FC東京が新しい道を歩み始めた。2月18日のオープニングマッチで川崎フロンターレと対戦し、0-1で敗れたものの、王者を上回るプレーも見せて今後に大きな期待を抱かせた。新型コロナウイルス感染症の影響を受けながらも堂々と披露した新スタイル。その行方は?

上写真=松木玖生のデビューは驚きだったが、レアンドロを生かす賢いプレーでさらに輝いた(写真◎小山真司)

■2022年2月18日 J1リーグ第1節(等々力/17,544人)
川崎フロンターレ 1-0 FC東京
得点者:(川)レアンドロ・ダミアン
    (F)なし

幅と奥行き

 アルベル監督の言葉を借りれば「180度の方向転換」である。FC東京はファストブレイクを武器にした昨季までの堅守速攻型から、新指揮官が掲げるポジショナルプレーを基軸にしたスタイルに生まれ変わろうとしている。

 2月18日、王者・川崎フロンターレとの「多摩川クラシコ」で披露したのは、その片鱗だった。「まだ1カ月しか経っていないからミスは起こりうる」とアルベル監督は強調するが、すればするほどこの試合で選手たちが見せたプレーは際立ってくる。多くの時間で川崎Fを押し込んだからだ。
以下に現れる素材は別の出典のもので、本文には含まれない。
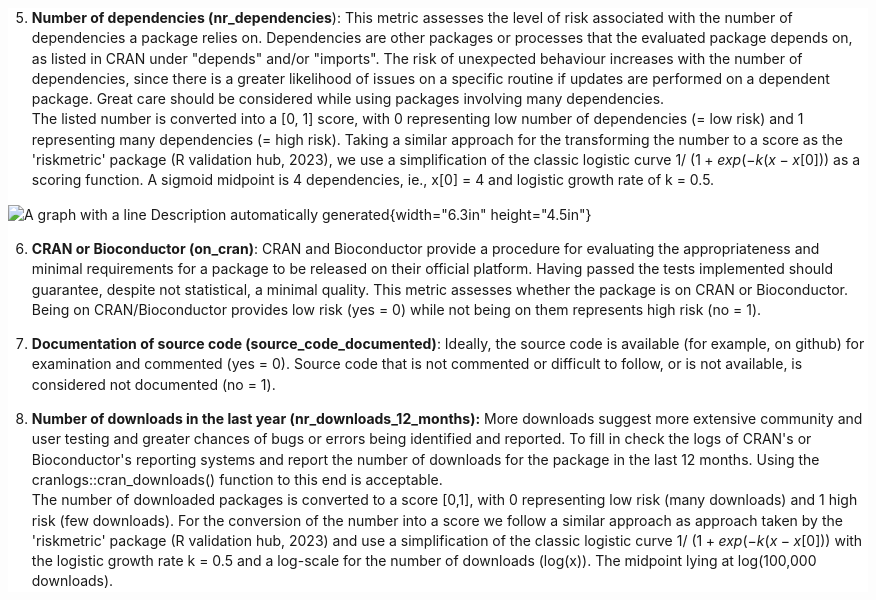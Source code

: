 5.  **Number of dependencies (nr_dependencies**): This metric assesses
    the level of risk associated with the number of dependencies a
    package relies on. Dependencies are other packages or processes that
    the evaluated package depends on, as listed in CRAN under "depends"
    and/or "imports". The risk of unexpected behaviour increases with
    the number of dependencies, since there is a greater likelihood of
    issues on a specific routine if updates are performed on a dependent
    package. Great care should be considered while using packages
    involving many dependencies.\
    The listed number is converted into a \[0, 1\] score, with 0
    representing low number of dependencies (= low risk) and 1
    representing many dependencies (= high risk). Taking a similar
    approach for the transforming the number to a score as the
    'riskmetric' package (R validation hub, 2023), we use a
    simplification of the classic logistic curve
    $1/\ (1 + exp( - k\left( x - x\lbrack 0\rbrack \right))$ as a
    scoring function. A sigmoid midpoint is 4 dependencies, ie., x\[0\]
    = 4 and logistic growth rate of k = 0.5.

![A graph with a line Description automatically
generated](media/image1.png){width="6.3in" height="4.5in"}

6.  **CRAN or Bioconductor (on_cran)**: CRAN and Bioconductor provide a
    procedure for evaluating the appropriateness and minimal
    requirements for a package to be released on their official
    platform. Having passed the tests implemented should guarantee,
    despite not statistical, a minimal quality. This metric assesses
    whether the package is on CRAN or Bioconductor. Being on
    CRAN/Bioconductor provides low risk (yes = 0) while not being on
    them represents high risk (no = 1).

7.  **Documentation of source code (source_code_documented)**: Ideally,
    the source code is available (for example, on github) for
    examination and commented (yes = 0). Source code that is not
    commented or difficult to follow, or is not available, is considered
    not documented (no = 1).

8.  **Number of downloads in the last year (nr_downloads_12_months):**
    More downloads suggest more extensive community and user testing and
    greater chances of bugs or errors being identified and reported. To
    fill in check the logs of CRAN's or Bioconductor's reporting systems
    and report the number of downloads for the package in the last 12
    months. Using the cranlogs::cran_downloads() function to this end is
    acceptable.\
    The number of downloaded packages is converted to a score \[0,1\],
    with 0 representing low risk (many downloads) and 1 high risk (few
    downloads). For the conversion of the number into a score we follow
    a similar approach as approach taken by the 'riskmetric' package (R
    validation hub, 2023) and use a simplification of the classic
    logistic curve
    $1/\ (1 + exp( - k\left( x - x\lbrack 0\rbrack \right))$ with the
    logistic growth rate k = 0.5 and a log-scale for the number of
    downloads (log(x)). The midpoint lying at log(100,000 downloads).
 アルベル監督は「最初の15分ほどはドタバタしたが、あとは最後まで自分たちのペースだった。相手の明確なチャンスも昨年の得点王に決められたシーンだけだった」と言い切った。敵将の鬼木達監督に「途中で難しい試合になることが分かったから、割り切るところは割り切ろうと」と方向転換させたほどだ。

 では、一体何がどう変わったのか。

 ひと目で分かるのは、選手のベーシックな配置だ。昨季の基本形となった4-2-3-1から、4-3-3ベースの布陣でスタートしている。コンディションを考慮したこともあるだろうが、特徴的なのが右サイドバックに渡邊凌磨を起用したこと。本来攻撃的なMFだが、ボールがしっかり収まる技術の持ち主だから、「ボールを愛する」スタイルを象徴する起用と言えるだろう。
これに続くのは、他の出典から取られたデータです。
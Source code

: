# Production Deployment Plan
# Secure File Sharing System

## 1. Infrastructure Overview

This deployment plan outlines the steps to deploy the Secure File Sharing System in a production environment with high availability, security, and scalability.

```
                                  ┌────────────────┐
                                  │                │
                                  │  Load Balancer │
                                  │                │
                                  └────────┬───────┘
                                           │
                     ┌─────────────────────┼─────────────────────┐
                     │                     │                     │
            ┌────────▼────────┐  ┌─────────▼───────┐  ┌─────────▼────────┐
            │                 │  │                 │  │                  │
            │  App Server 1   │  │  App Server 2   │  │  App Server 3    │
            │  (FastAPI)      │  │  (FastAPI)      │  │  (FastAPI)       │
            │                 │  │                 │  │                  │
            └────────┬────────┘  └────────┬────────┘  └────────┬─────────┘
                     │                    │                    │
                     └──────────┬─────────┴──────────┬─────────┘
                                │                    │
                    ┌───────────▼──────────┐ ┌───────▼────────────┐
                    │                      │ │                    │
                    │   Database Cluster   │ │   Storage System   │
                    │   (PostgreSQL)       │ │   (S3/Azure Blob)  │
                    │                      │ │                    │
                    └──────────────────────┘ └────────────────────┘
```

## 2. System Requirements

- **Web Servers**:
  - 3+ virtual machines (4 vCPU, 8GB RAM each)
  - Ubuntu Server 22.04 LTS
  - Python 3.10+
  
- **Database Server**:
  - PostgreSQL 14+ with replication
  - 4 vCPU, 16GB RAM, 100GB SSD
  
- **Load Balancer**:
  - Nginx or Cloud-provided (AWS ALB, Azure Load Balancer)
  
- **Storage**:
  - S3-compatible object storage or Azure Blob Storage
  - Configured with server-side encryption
 GKのヤクブ・スウォビィクとセンターバックの木本恭生、エンリケ・トレヴィザンと中央は新加入選手が固め、左サイドバックには小川諒也を起用。長友佑都はベンチスタートだった。中盤はアンカーシステムを採用して青木拓矢を中央に陣取らせつつ、前への推進力もプレスバックのパワーも併せ持つ安部柊斗と松木玖生(高校生ルーキーがいきなりデビュー!)を据えて高強度を担保した。最前線は中央にエースのディエゴ・オリヴェイラが構え、左は快足の永井謙佑、右にレアンドロという並び。

 アルベル監督はアルビレックス新潟を率いていたときから「幅と奥行き」の重要性について、何度も言及してきた。両サイドではタッチラインいっぱいに人を配して、相手の守備陣形を分散させる。前線では相手の守備ラインの裏を狙うこと、あるいはそうやってラインを押し下げさせてその手前のエリアを使うことで奥行きを確保する意図を明かしてきた。どちらも、自分たちがプレーするエリアを広げる効果を狙ってのことだ。

 川崎F戦ではディエゴ・オリベイラが最前線の中央で相手の注意をひきつけながら、永井とレアンドロが裏抜けを狙って、24分や51分のビッグチャンスを作っている。まさに奥行きを利用した攻撃だ。これに対して、幅の取り方は左右で異なっていた。左は主に永井が大きく開くポジショニングを取ったが、右はそう単純な形ではなかった。ここに、この試合におけるFC東京ならではのメカニズムが組み込まれていると言えそうだ。

松木玖生の賢さ

 前半の23分頃、プレーが一度切れたタイミングで、FC東京の選手たちが水分補給のためにベンチ前に集まるシーンがあった。飲水タイムではないのだが、アルベル監督が選手たちに細かく指示を送っている。